_Required work_. Show each line from the listing that includes the word "optimization".

--- Dataset content Enclosed Below ---

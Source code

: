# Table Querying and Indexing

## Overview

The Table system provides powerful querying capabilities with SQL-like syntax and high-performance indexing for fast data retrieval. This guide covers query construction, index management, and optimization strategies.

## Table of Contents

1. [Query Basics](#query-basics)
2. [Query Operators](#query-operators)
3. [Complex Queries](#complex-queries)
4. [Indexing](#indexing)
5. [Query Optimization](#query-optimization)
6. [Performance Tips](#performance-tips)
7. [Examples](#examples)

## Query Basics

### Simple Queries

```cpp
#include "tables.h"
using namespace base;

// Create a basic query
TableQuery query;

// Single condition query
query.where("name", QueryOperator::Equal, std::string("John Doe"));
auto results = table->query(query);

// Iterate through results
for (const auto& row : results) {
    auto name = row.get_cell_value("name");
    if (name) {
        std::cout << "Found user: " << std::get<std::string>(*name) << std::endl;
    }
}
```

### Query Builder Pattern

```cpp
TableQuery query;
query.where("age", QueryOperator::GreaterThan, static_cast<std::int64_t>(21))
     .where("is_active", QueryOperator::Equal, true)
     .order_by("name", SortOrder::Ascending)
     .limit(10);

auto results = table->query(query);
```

--- End of Enclosed Dataset content ---
--- Dataset content Enclosed Below ---

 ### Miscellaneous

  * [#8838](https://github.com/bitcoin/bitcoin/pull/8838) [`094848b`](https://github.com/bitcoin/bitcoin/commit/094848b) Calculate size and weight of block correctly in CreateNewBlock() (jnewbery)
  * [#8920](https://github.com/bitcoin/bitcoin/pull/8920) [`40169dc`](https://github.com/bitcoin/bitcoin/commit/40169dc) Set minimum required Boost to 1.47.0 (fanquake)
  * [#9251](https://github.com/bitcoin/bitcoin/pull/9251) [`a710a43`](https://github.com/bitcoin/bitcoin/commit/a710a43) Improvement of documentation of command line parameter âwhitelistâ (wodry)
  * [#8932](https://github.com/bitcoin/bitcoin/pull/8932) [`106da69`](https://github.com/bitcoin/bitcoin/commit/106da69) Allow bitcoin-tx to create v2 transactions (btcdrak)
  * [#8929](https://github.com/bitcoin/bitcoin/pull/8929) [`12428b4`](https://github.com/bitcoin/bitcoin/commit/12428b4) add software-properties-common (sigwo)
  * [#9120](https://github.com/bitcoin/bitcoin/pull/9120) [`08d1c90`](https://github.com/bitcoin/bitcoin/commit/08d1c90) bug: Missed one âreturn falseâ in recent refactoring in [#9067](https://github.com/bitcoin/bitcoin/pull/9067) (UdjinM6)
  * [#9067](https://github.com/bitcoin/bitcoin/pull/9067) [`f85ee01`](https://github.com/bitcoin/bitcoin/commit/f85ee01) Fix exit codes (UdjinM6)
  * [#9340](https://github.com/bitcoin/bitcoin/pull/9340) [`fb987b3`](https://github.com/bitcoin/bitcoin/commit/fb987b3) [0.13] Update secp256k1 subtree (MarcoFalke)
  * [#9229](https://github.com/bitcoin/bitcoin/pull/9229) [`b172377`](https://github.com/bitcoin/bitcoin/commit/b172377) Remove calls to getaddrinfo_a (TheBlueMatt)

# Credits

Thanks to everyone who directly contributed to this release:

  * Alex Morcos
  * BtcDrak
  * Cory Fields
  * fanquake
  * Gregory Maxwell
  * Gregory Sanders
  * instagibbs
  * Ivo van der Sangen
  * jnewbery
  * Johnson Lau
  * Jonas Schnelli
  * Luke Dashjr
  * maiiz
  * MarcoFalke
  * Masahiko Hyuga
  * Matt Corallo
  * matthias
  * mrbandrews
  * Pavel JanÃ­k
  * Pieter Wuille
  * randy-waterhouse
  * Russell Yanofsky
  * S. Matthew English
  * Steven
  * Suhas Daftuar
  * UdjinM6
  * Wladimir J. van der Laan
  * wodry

--- End of Enclosed Dataset content ---

_Your response_.
The Table system provides powerful querying capabilities with SQL-like syntax and high-performance indexing for fast data retrieval. This guide covers query construction, index management, and optimization strategies.
5. [Query Optimization](#query-optimization)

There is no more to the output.